Thursday, June 12, 2014

Safe parenting

In the last couple of months I've spent a lot of time thinking about, and reading about, safety.  In particular - what boundaries I need to give my growing children to keep them safe, and yet let them develop some independence.  I started considering it in Portland, which was the first place we've lived where I could realistically send the kids out the door and say "be back by the time it gets dark".  Around that time I also came across this video for "Odds Are", which continues to give me lots of laughs, and also lots to contemplate.

An online article called "The day I left my son in the car" crossed my path last week, which brought the issue back to light (at the same time that we've started letting our kids bike to and from school on their own, on the easiest-most direct-bike path route we've ever had).  And that one led me back to a favorite Atlantic Magazine article, "The overprotected kid" .  Before I knew it I was reading up on Lenore Skenazy and the Free Range Kids movement.  I just got her book out of the library.

An interesting thing happened in the middle of all of this.  A couple of days ago, while the 5 of us were out hiking in Squamish, there was a shooting outside our apartment building.  When we returned home, the entire area was roped off with police tape, and several of our lobby's tall glass windows were shattered.  It apparently involved the owner of the bike shop across the street, and a disgruntled ex-employee, who tried to race off on his bike along the same path we take to school & site, and was eventually gunned down by police.  A mess - and not at all something you'd expect in a posh area of a Canadian city.

I posted something about it on Facebook, and many people responded with "so glad you're safe!" or "stay safe!" … and this got me thinking even more about security and precautions.

This is probably the closest my kids and I have ever come to a violent crime.  Though we didn't see it, it was just a matter of timing - the bloody victim was lying outside our front door on a Tuesday around 11am.  On Wednesday around that time, we would have been near the lobby on our way to school.  But there is no imaginable way that we could have "stayed safer" or put ourselves at less risk (other than staying at home all the time with the doors locked?)

On the other hand, we spent 10 years living in a gritty part of Philadelphia, down the street from one of the city's "persistently dangerous" high schools.  The streets near our home are frequented by ex-cons and drug dealers - but even more people who are, themselves, victims of bad choices and bad luck, health problems and financial problems, addictions and mental illness.  We all generally stay out of each other's way.
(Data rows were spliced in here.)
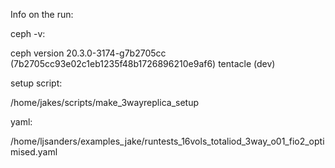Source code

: Info on the run:

ceph -v:

ceph version 20.3.0-3174-g7b2705cc (7b2705cc93e02c1eb1235f48b1726896210e9af6) tentacle (dev) 

setup script:

/home/jakes/scripts/make_3wayreplica_setup

yaml:

/home/ljsanders/examples_jake/runtests_16vols_totaliod_3way_o01_fio2_optimised.yaml
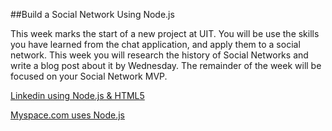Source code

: ##Build a Social Network Using Node.js

This week marks the start of a new project at UIT. You will be use the skills you have learned from the chat application, and apply them to a social network. This week you will research the history of Social Networks and write a blog post about it by Wednesday. The remainder of the week will be focused on your Social Network MVP.




[Linkedin using Node.js & HTML5](http://venturebeat.com/2011/08/16/linkedin-node/)

[Myspace.com uses Node.js](https://myspace.com/)

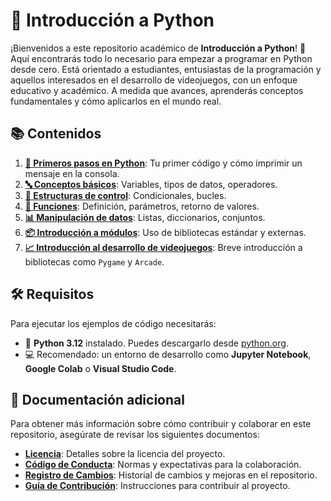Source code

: # 🐍 Introducción a Python

¡Bienvenidos a este repositorio académico de **Introducción a Python**! 🎉 Aquí encontrarás todo lo necesario para empezar a programar en Python desde cero. Está orientado a estudiantes, entusiastas de la programación y aquellos interesados en el desarrollo de videojuegos, con un enfoque educativo y académico. A medida que avances, aprenderás conceptos fundamentales y cómo aplicarlos en el mundo real.

## 📚 Contenidos

1. [**👋 Primeros pasos en Python**](URL_DEL_TEMA): Tu primer código y cómo imprimir un mensaje en la consola.
2. [**🔤 Conceptos básicos**](URL_DEL_TEMA): Variables, tipos de datos, operadores. 
3. [**🔁 Estructuras de control**](URL_DEL_TEMA): Condicionales, bucles. 
4. [**🔧 Funciones**](URL_DEL_TEMA): Definición, parámetros, retorno de valores.
5. [**📊 Manipulación de datos**](URL_DEL_TEMA): Listas, diccionarios, conjuntos.
6. [**📦 Introducción a módulos**](URL_DEL_TEMA): Uso de bibliotecas estándar y externas.
7. [**📈 Introducción al desarrollo de videojuegos**](URL_DEL_TEMA): Breve introducción a bibliotecas como `Pygame` y `Arcade`.



## 🛠️ Requisitos

Para ejecutar los ejemplos de código necesitarás:

- 🐍 **Python 3.12** instalado. Puedes descargarlo desde [python.org](https://www.python.org/).
- 💻 Recomendado: un entorno de desarrollo como **Jupyter Notebook**, **Google Colab** o **Visual Studio Code**.


## 📄 Documentación adicional

Para obtener más información sobre cómo contribuir y colaborar en este repositorio, asegúrate de revisar los siguientes documentos:

- **[Licencia](LICENSE)**: Detalles sobre la licencia del proyecto.
- **[Código de Conducta](CODE_OF_CONDUCT.md)**: Normas y expectativas para la colaboración.
- **[Registro de Cambios](CHANGELOG.md)**: Historial de cambios y mejoras en el repositorio.
- **[Guía de Contribución](CONTRIBUTING.md)**: Instrucciones para contribuir al proyecto.



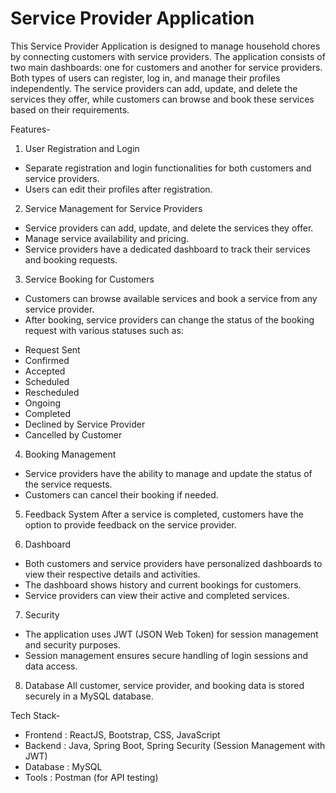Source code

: # Service Provider Application

This Service Provider Application is designed to manage household chores by connecting customers with service providers. The application consists of two main dashboards: one for customers and another for service providers. Both types of users can register, log in, and manage their profiles independently. The service providers can add, update, and delete the services they offer, while customers can browse and book these services based on their requirements.

Features-

1. User Registration and Login
* Separate registration and login functionalities for both customers and service providers.
* Users can edit their profiles after registration.

2. Service Management for Service Providers
* Service providers can add, update, and delete the services they offer.
* Manage service availability and pricing.
* Service providers have a dedicated dashboard to track their services and booking requests.

3. Service Booking for Customers
* Customers can browse available services and book a service from any service provider.
* After booking, service providers can change the status of the booking request with various statuses such as:
- Request Sent
- Confirmed
- Accepted
- Scheduled
- Rescheduled
- Ongoing
- Completed
- Declined by Service Provider
- Cancelled by Customer

4. Booking Management
* Service providers have the ability to manage and update the status of the service requests.
* Customers can cancel their booking if needed.

5. Feedback System
After a service is completed, customers have the option to provide feedback on the service provider.

7. Dashboard
* Both customers and service providers have personalized dashboards to view their respective details and activities.
* The dashboard shows history and current bookings for customers.
* Service providers can view their active and completed services.

7. Security
* The application uses JWT (JSON Web Token) for session management and security purposes.
* Session management ensures secure handling of login sessions and data access.

8. Database
All customer, service provider, and booking data is stored securely in a MySQL database.

Tech Stack-
- Frontend : ReactJS, Bootstrap, CSS, JavaScript
- Backend : Java, Spring Boot, Spring Security (Session Management with JWT)
- Database : MySQL
- Tools : Postman (for API testing)
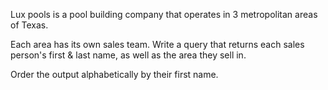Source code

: Lux pools is a pool building company that operates in 3 metropolitan areas of Texas.

Each area has its own sales team. Write a query that returns each sales person's
first & last name, as well as the area they sell in.

Order the output alphabetically by their first name.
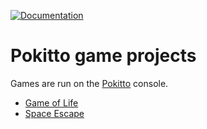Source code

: [![Documentation](https://img.shields.io/badge/rustdoc-documentation-blue.svg)](https://github.com/akberg/pokitto-projects)
# Pokitto game projects
Games are run on the [Pokitto](https://pokitto.com) console.
* [Game of Life](https://github.com/akberg/pokitto-projects/tree/master/GameOfLife)
* [Space Escape](https://github.com/akberg/pokitto-projects/tree/master/SpaceEscape)
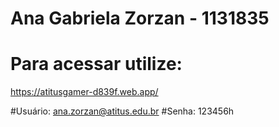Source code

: # Ana Gabriela Zorzan - 1131835

# Para acessar utilize:
https://atitusgamer-d839f.web.app/

#Usuário: ana.zorzan@atitus.edu.br
#Senha: 123456h
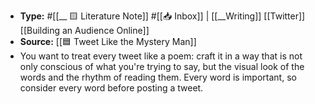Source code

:- **Type:** #[[__ 🟨 Literature Note]] #[[📥 Inbox]] | [[__Writing]] [[Twitter]] [[Building an Audience Online]]
- **Source:** [[🟦 Tweet Like the Mystery Man]]
- You want to treat every tweet like a poem: craft it in a way that is not only conscious of what you're trying to say, but the visual look of the words and the rhythm of reading them. Every word is important, so consider every word before posting a tweet. 
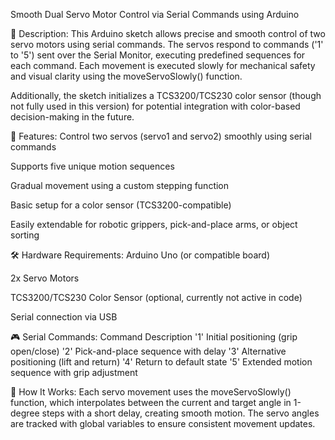 Smooth Dual Servo Motor Control via Serial Commands using Arduino

🧩 Description:
This Arduino sketch allows precise and smooth control of two servo motors using serial commands. The servos respond to commands ('1' to '5') sent over the Serial Monitor, executing predefined sequences for each command. Each movement is executed slowly for mechanical safety and visual clarity using the moveServoSlowly() function.

Additionally, the sketch initializes a TCS3200/TCS230 color sensor (though not fully used in this version) for potential integration with color-based decision-making in the future.

🚀 Features:
Control two servos (servo1 and servo2) smoothly using serial commands

Supports five unique motion sequences

Gradual movement using a custom stepping function

Basic setup for a color sensor (TCS3200-compatible)

Easily extendable for robotic grippers, pick-and-place arms, or object sorting

🛠️ Hardware Requirements:
Arduino Uno (or compatible board)

2x Servo Motors

TCS3200/TCS230 Color Sensor (optional, currently not active in code)

Serial connection via USB

🎮 Serial Commands:
Command	Description
'1'	Initial positioning (grip open/close)
'2'	Pick-and-place sequence with delay
'3'	Alternative positioning (lift and return)
'4'	Return to default state
'5'	Extended motion sequence with grip adjustment

🧠 How It Works:
Each servo movement uses the moveServoSlowly() function, which interpolates between the current and target angle in 1-degree steps with a short delay, creating smooth motion. The servo angles are tracked with global variables to ensure consistent movement updates.
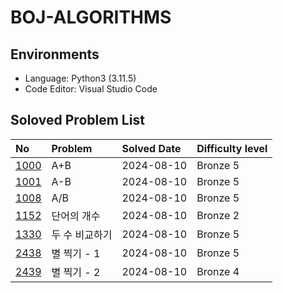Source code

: # BOJ-ALGORITHMS

## Environments

- Language: Python3 (3.11.5)
- Code Editor: Visual Studio Code

## Soloved Problem List

| **No**                                                                         | **Problem**    | **Solved Date** | **Difficulty level** |
| :----------------------------------------------------------------------------- | :------------- | :-------------- | :------------------- |
| [1000](https://github.com/esaitchkim/boj-algorithms/blob/main/python3/1000.py) | A+B            | 2024-08-10      | Bronze 5             |
| [1001](https://github.com/esaitchkim/boj-algorithms/blob/main/python3/1001.py) | A-B            | 2024-08-10      | Bronze 5             |
| [1008](https://github.com/esaitchkim/boj-algorithms/blob/main/python3/1008.py) | A/B            | 2024-08-10      | Bronze 5             |
| [1152](https://github.com/esaitchkim/boj-algorithms/blob/main/python3/1152.py) | 단어의 개수    | 2024-08-10      | Bronze 2             |
| [1330](https://github.com/esaitchkim/boj-algorithms/blob/main/python3/1330.py) | 두 수 비교하기 | 2024-08-10      | Bronze 5             |
| [2438](https://github.com/esaitchkim/boj-algorithms/blob/main/python3/2438.py) | 별 찍기 - 1    | 2024-08-10      | Bronze 5             |
| [2439](https://github.com/esaitchkim/boj-algorithms/blob/main/python3/2439.py) | 별 찍기 - 2    | 2024-08-10      | Bronze 4             |
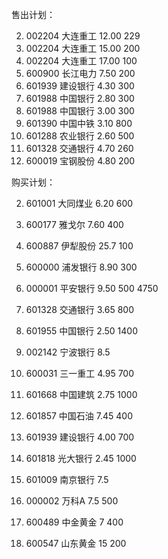 售出计划：

2. 002204	大连重工	12.00	229
2. 002204	大连重工	15.00	200
3. 002204	大连重工	17.00	100
6. 600900	长江电力	7.50	200
6. 601939	建设银行	4.30	300
7. 601988	中国银行	2.80	300
8. 601988	中国银行	3.00	300
10. 601390	中国中铁	3.10	800
11. 601288	农业银行	2.60	500
12. 601328	交通银行	4.70	260
13. 600019	宝钢股份	4.80	200



购买计划：

2. 601001	大同煤业	6.20	600
3. 600177	雅戈尔	7.60	400
7. 600887	伊犁股份	25.7	100	
1. 600000	浦发银行 8.90	300
2. 000001	平安银行	9.50	500	4750

3. 601328	交通银行	3.65	800	
3. 601955	中国银行	2.50	1400
7. 002142	宁波银行	8.5

3. 600031	三一重工	4.95	700
4. 601668	中国建筑	2.75	1000
5. 601857	中国石油	7.45	400


2. 601939	建设银行	4.00	700
4. 601818	光大银行	2.45	1000
6. 601009	南京银行	7.5
4. 000002	万科A	7.5	500
2. 600489	中金黄金	7	400
4. 600547	山东黄金	15	200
Here in Yaletown, we are no less safe today than we were yesterday.  The random bit of violence that crossed our path isn't any more likely to cross it again.  I still sent Baz out that same door alone this morning, on his way to school.

Lenore Skenazy, in her book, has a lot of excellent points.  Her first chapter is called "Know When to Worry", which talks about accurate assessment of risk.  I like this line:

The greatest risk of all just might be trying to raise a child who never encounters any risks.

We live in a very fearful society - and a judgmental one as well.  One of our fears is that our peers will point out some poor decision, some neglect, some way in which we were terrible parents.   And that this momentous task we've taken on - of bringing new babies into the world and releasing them as good, contributing citizens - will be entirely botched by our irresponsibility.

I'm beginning to believe that the solution to this is not more vigilance.  That I will never be able to protect my kids from everything - even from a random act of violence like the one we saw this week.  And that a better strategy must be to teach them some risk-assessment and problem-solving skills of their own.  Those kinds of things can't be learned through explanation - they have to get out in the world and try things.

What will it be like in a few weeks, when we really have to make these choices for the first time in our permanent home?  When we have to decide if the kids will be left home alone, or allowed to walk unescorted to school, or get cell phones?